The scripts in this repository form a prototype for making MyTardis data available in a FUSE virtual filesystem, which can be exported via SFTP (and related methods such as RSYNC over SSH). After installing with "sudo python setup.py install", these scripts are accessible currently from within /usr/local/bin/ on my MyTardis server. The main script is mytardisfs, which uses Python-Fuse to set up a virtual filesystem. The mytardisftpd script is an easy way to call mytardisfs - it automatically chooses a mountpoint, ~/MyTardis, calls mytardisfs, and waits for the FUSE filesystem to be ready, returning 0 on success, and 1 if it's not ready after 10 seconds.
At present, the scripts are designed to be run by an ordinary user (whose POSIX username from LDAP matches their MyTardis username). For interactive SSH login, mytardisftpd can be run automatically by placing it in /etc/profile.
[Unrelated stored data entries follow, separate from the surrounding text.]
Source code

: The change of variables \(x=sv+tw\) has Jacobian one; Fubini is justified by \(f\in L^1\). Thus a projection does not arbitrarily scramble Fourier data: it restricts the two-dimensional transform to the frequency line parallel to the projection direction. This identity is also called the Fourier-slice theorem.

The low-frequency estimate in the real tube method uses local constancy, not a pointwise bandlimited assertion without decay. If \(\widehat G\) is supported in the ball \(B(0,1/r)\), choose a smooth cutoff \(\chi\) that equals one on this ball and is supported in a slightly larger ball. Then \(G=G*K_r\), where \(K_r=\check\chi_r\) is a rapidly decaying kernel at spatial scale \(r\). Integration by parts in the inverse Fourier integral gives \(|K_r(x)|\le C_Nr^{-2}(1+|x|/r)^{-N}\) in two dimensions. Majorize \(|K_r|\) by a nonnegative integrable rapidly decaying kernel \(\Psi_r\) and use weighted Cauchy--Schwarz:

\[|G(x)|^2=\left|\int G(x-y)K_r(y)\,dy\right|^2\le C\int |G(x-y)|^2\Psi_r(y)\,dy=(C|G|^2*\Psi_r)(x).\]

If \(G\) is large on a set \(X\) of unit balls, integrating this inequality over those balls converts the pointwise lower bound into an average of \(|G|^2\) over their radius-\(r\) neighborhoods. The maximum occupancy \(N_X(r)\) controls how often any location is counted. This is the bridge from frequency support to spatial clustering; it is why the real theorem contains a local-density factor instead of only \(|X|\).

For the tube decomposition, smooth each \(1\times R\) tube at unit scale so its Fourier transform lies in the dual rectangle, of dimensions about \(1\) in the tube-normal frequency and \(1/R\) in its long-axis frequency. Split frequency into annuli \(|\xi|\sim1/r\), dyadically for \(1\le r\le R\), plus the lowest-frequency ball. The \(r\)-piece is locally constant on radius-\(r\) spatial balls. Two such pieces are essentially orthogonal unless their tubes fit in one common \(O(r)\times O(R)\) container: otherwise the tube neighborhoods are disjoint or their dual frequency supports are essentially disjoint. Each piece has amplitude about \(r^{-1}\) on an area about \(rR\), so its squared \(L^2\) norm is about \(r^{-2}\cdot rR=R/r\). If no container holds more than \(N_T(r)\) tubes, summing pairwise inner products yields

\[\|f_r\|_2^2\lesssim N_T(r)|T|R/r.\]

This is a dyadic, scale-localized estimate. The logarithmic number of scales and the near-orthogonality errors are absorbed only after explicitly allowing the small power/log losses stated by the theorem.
For SFTP login, /etc/ssh/sshd_config can be modified to point to a custom sftp-subsystem script, e.g. /usr/local/lib/openssh/sftp-server, instead of the default /usr/lib/openssh/sftp-server executable, and this custom script can start up mytardisftpd before running /usr/local/lib/sftp-server. For RSYNC over SSH, you can use --rsync-path="/usr/local/bin/mytardisftpd && /usr/bin/rsync" to ensure that mytardisfs is available for the rsync. For logging in with SSH keys, you can put executable commands next to your public keys in ~/.ssh/authorized_keys. SCP does not use the sftp-subsystem, but it does use ~/.bashrc, which may source /etc/bash.bashrc, so you can try to use /etc/bash.bashrc to start mytardisftpd, or alternatively, you can just log in with SSH first, and start mytardisftpd in the background using nohup to ensure that the process will persist after you exit the login shell.
mytardisfs assumes that POSIX usernames can be mapped to MyTardis usernames, given a MyTardis authentication provider (e.g. test_ldap), specified in /etc/mytardisfs.cnf. This POSIX-to-MyTardis user mapping can be tested with MyTardis's 'localdb' authentication provider, but in practice, LDAP is the preferred way to grant both SFTP access (using a POSIX identity) and MyTardis access to users. PAM and NSS can be configured on the MyTardis server to allow SSH/SFTP logins, using LDAP credentials. This code has been run on Ubuntu 12.04.2 (Precise). PAM and NSS were configured for LDAP, using these instructions: http://askubuntu.com/questions/127389/how-to-configure-ubuntu-as-an-ldap-client . This means that the same credentials can be used to log into the MyTardis web interface and into the SFTP server.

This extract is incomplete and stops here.